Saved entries
● ● ● ●

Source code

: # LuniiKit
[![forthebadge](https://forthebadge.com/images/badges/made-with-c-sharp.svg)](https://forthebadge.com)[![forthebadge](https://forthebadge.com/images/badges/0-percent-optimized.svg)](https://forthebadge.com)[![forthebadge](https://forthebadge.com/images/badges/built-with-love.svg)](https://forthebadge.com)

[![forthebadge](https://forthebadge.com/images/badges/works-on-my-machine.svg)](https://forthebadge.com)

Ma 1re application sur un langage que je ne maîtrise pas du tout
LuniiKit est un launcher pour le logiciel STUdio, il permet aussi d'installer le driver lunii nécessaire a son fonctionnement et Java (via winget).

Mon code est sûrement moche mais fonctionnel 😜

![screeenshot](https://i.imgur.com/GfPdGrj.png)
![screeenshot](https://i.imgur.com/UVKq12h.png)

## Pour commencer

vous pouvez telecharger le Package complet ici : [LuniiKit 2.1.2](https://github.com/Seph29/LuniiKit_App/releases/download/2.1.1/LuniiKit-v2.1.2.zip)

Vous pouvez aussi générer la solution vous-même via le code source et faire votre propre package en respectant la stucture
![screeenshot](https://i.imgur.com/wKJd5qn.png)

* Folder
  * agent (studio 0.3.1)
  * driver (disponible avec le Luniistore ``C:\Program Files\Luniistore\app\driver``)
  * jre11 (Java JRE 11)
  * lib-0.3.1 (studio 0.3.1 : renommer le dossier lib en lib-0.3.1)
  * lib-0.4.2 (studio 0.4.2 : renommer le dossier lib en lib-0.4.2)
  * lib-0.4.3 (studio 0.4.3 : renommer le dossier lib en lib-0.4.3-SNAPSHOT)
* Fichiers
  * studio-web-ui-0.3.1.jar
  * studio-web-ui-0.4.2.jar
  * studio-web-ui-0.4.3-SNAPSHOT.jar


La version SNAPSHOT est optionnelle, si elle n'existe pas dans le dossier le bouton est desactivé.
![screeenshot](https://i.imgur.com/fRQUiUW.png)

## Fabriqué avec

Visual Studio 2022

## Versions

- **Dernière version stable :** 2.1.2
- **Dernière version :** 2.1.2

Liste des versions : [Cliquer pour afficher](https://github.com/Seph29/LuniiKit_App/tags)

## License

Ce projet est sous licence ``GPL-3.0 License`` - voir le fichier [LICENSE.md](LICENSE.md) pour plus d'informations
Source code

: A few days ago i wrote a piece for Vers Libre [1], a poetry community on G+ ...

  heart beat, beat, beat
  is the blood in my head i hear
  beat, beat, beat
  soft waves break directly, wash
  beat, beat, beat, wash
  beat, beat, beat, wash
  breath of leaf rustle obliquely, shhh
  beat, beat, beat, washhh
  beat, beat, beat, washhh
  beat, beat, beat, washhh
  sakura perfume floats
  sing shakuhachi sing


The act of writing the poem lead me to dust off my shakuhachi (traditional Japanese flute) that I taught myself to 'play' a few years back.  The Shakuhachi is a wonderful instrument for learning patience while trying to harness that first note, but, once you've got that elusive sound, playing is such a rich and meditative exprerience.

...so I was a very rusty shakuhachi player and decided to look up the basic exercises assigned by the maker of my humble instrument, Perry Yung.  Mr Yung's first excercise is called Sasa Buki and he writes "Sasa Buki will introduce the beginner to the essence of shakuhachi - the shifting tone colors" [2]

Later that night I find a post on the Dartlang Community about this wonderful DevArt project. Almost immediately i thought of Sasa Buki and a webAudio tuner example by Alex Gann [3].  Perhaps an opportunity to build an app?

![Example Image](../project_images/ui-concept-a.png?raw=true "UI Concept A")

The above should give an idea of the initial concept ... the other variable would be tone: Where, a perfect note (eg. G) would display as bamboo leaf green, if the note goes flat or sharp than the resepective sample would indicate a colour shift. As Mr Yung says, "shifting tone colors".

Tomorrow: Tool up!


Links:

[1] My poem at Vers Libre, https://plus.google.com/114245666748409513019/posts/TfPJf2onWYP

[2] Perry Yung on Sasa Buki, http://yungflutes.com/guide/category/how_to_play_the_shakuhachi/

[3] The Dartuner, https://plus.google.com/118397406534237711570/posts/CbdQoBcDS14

● ● ● ●

TASK PROMPT. Take every line above carrying "sharp" and return it.

SOLVED PROBLEM.
[![forthebadge](https://forthebadge.com/images/badges/made-with-c-sharp.svg)](https://forthebadge.com)[![forthebadge](https://forthebadge.com/images/badges/0-percent-optimized.svg)](https://forthebadge.com)[![forthebadge](https://forthebadge.com/images/badges/built-with-love.svg)](https://forthebadge.com)
The above should give an idea of the initial concept ... the other variable would be tone: Where, a perfect note (eg. G) would display as bamboo leaf green, if the note goes flat or sharp than the resepective sample would indicate a colour shift. As Mr Yung says, "shifting tone colors".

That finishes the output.